The above analysis provides a possible way to solve the puzzle of time reversal in quantum mechanics. First, the probability density is arguably not changed by the time reversal transformation, and thus the rate of change of the probability density is reversed by the time reversal transformation. Next, since the rate of change of the probability density is determined by the probability current according to the continuity equation, it is arguable that the probability current should be reversed by the time reversal transformation. Then why time reversal involves complex conjugation is because the phase of the wave function is an integral of the probability current density (divided by the probability density) and time reversal reversing the probability current (and keeping the probability density unchanged) amounts to taking the complex conjugation of the wave function.Footnote 5 Moreover, why time reversal reverses momentum, spin, and magnetic fields is because these quantities appear in the probability current density, and reversing the probability current requires reversing them.
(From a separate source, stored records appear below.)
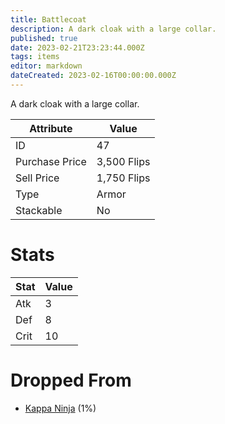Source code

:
 ```yaml
---
title: Battlecoat
description: A dark cloak with a large collar.
published: true
date: 2023-02-21T23:23:44.000Z
tags: items
editor: markdown
dateCreated: 2023-02-16T00:00:00.000Z
---
```


A dark cloak with a large collar.

|Attribute|Value|
|-|-|
|ID|47|
|Purchase Price|3,500 Flips|
|Sell Price|1,750 Flips|
|Type|Armor|
|Stackable|No|

# Stats
|Stat|Value|
|-|-|
|Atk|3|
|Def|8|
|Crit|10|

# Dropped From
 * [Kappa Ninja](/monsters/kappa-ninja.md) (1%)
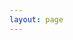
 ```yaml
---
layout: page
---
```


<script setup>
import {
  VPTeamPage,
  VPTeamPageTitle,
  VPTeamMembers,
  VPTeamPageSection,
} from 'vitepress/theme'

const coreMembers = [
  {
    avatar: '/favicon.png',
    name: '三毛笔记',
    title: '创建者',
    links: [
      { icon: 'github', link: 'https://github.com/dinglou/learn-go' },
      // { icon: '🌐', link: 'https://aboss.top' },
      // { icon: 'discord', link: 'https://twitter.com/youyuxi' },
    ],
  },
  // {
  //   avatar: 'https://www.github.com/kiaking.png',
  //   name: 'Kia King Ishii',
  //   title: 'Developer',
  //   links: [
  //     { icon: 'github', link: 'https://github.com/kiaking' },
  //     { icon: 'twitter', link: 'https://twitter.com/KiaKing85' },
  //   ],
  // },
]

const partners = [
  {
    avatar: '/favicon.png',
    name: '三毛笔记',
    title: '创建者',
    links: [
      { icon: 'github', link: 'https://github.com/dinglou/learn-go' },
      // { icon: '🌐', link: 'https://aboss.top' },
    ],
  },
  // {
  //   avatar: 'https://www.github.com/kiaking.png',
  //   name: 'Kia King Ishii',
  //   title: 'Developer',
  //   links: [
  //     { icon: 'github', link: 'https://github.com/kiaking' },
  //     { icon: 'twitter', link: 'https://twitter.com/KiaKing85' },
  //   ],
  // },
]
</script>

<VPTeamPage>
  <VPTeamPageTitle>
    <template #title>我们的团队</template>
    <template #lead>
    哈哈哈，没有团队，就我一个人...
    </template>
  </VPTeamPageTitle>
  <VPTeamMembers size="medium" :members="coreMembers" />
  <VPTeamPageSection>
    <template #title>合作伙伴</template>
    <template #lead>
    这是我们的合作伙伴。
    </template>
    <template #members>
      <VPTeamMembers size="small" :members="partners" />
    </template>
  </VPTeamPageSection>
</VPTeamPage>
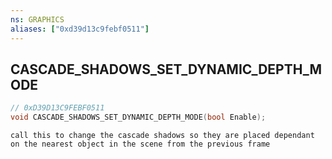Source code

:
 ```yaml
---
ns: GRAPHICS
aliases: ["0xd39d13c9febf0511"]
---
```

## CASCADE_SHADOWS_SET_DYNAMIC_DEPTH_MODE

```c
// 0xD39D13C9FEBF0511
void CASCADE_SHADOWS_SET_DYNAMIC_DEPTH_MODE(bool Enable);
```

```
call this to change the cascade shadows so they are placed dependant on the nearest object in the scene from the previous frame
```
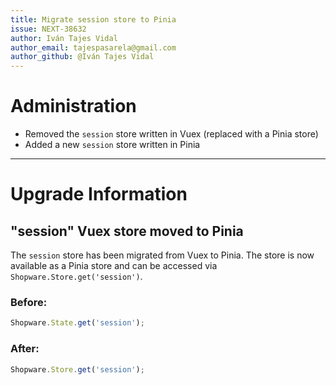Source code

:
 ```yaml
---
title: Migrate session store to Pinia
issue: NEXT-38632
author: Iván Tajes Vidal
author_email: tajespasarela@gmail.com
author_github: @Iván Tajes Vidal
---
```

# Administration
* Removed the `session` store written in Vuex (replaced with a Pinia store)
* Added a new `session` store written in Pinia
___
# Upgrade Information

## "session" Vuex store moved to Pinia

The `session` store has been migrated from Vuex to Pinia. The store is now available as a Pinia store and can be accessed via `Shopware.Store.get('session')`.

### Before:
```js
Shopware.State.get('session');
```

### After:
```js
Shopware.Store.get('session');
```
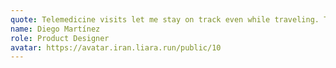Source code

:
 ```yaml
---
quote: Telemedicine visits let me stay on track even while traveling. They follow up after every session, which gives me peace of mind.
name: Diego Martínez
role: Product Designer
avatar: https://avatar.iran.liara.run/public/10
---
```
Finally, two points need to be emphasized. First, the above solution to the puzzle of time reversal is independent of the measurability of the probability current.Footnote 6 Moreover, the solution is also independent of the physical meaning of the wave function or the ontology of quantum mechanics (cf. [14]). Next, the density and current density in the continuity equation can be measured by protective measurements, and the continuity equation may thus have a deeper ontological meaning. According to the principle of protective measurement [15,16,17,18], when the wave function of a single quantum system is known, one can measure both \(\rho\) and \(\mathbf {j}\) by a series of protective measurements on the system. Let the explicit form of the measured wave function at a given instant t be \(\psi (x)\), and the measured observable A be (normalized) projection operators on small spatial regions \(V_n\) having volume \(v_n\):

$$\begin{aligned} A= {\left\{ \begin{array}{ll} {1\over {v_n}},&{} \text {if}\quad x \in V_n, \\ 0,&{}\text {if}\quad x \not \in V_n. \end{array}\right. } \end{aligned}$$
(7)

A protective measurement of A then yields

$$\begin{aligned} \langle A\rangle = {1\over {v_n}} \int _{V_n}|\psi (x)|^2 dv, \end{aligned}$$
(8)

which is the average of the density \(\rho (x) = |\psi (x)|^2\) over the small region \(V_n\). Similarly, we can measure another observable \(B ={\hbar \over {2mi}} (A\nabla + \nabla A)\). The measurement yields

$$\begin{aligned} \langle B\rangle ={1\over {v_n}} \int _{V_n}{\hbar \over {2mi}}(\psi ^* \nabla \psi - \psi \nabla \psi ^* )dv = {1\over {v_n}} \int _{V_n}j(x)dv. \end{aligned}$$
(9)

This is the average value of the current density j(x) in the region \(V_n\). Then when \(v_n \rightarrow 0\) and after performing measurements in sufficiently many regions \(V_n\) we can measure \(\rho (x)\) and j(x) everywhere in space. When assuming the psi-ontic view [19], \(\rho (x)\) and \(\mathbf {j}(x)\), when multiplied by the mass and charge of the system, can be explained as the mass and charge density and current density [20],Footnote 7 and the continuity equation can also be explained as the local form of the conservation law for mass and charge. This may provide further support for the validity of the continuity equation.

4 Conclusion

In this paper, I have argued that the standard account of time reversal in quantum mechanics can be derived based on the assumption that the probability current is reversed by the time reversal transformation. Moreover, this assumption is justified and the meaning of time reversal is clarified by analyzing the relationship between the rates of change and the instantaneous quantities which determine them. This analysis provides a new solution to the puzzle of time reversal in quantum mechanics. It remains to be seen whether this solution is fully satisfying and whether there are other better and complete solutions.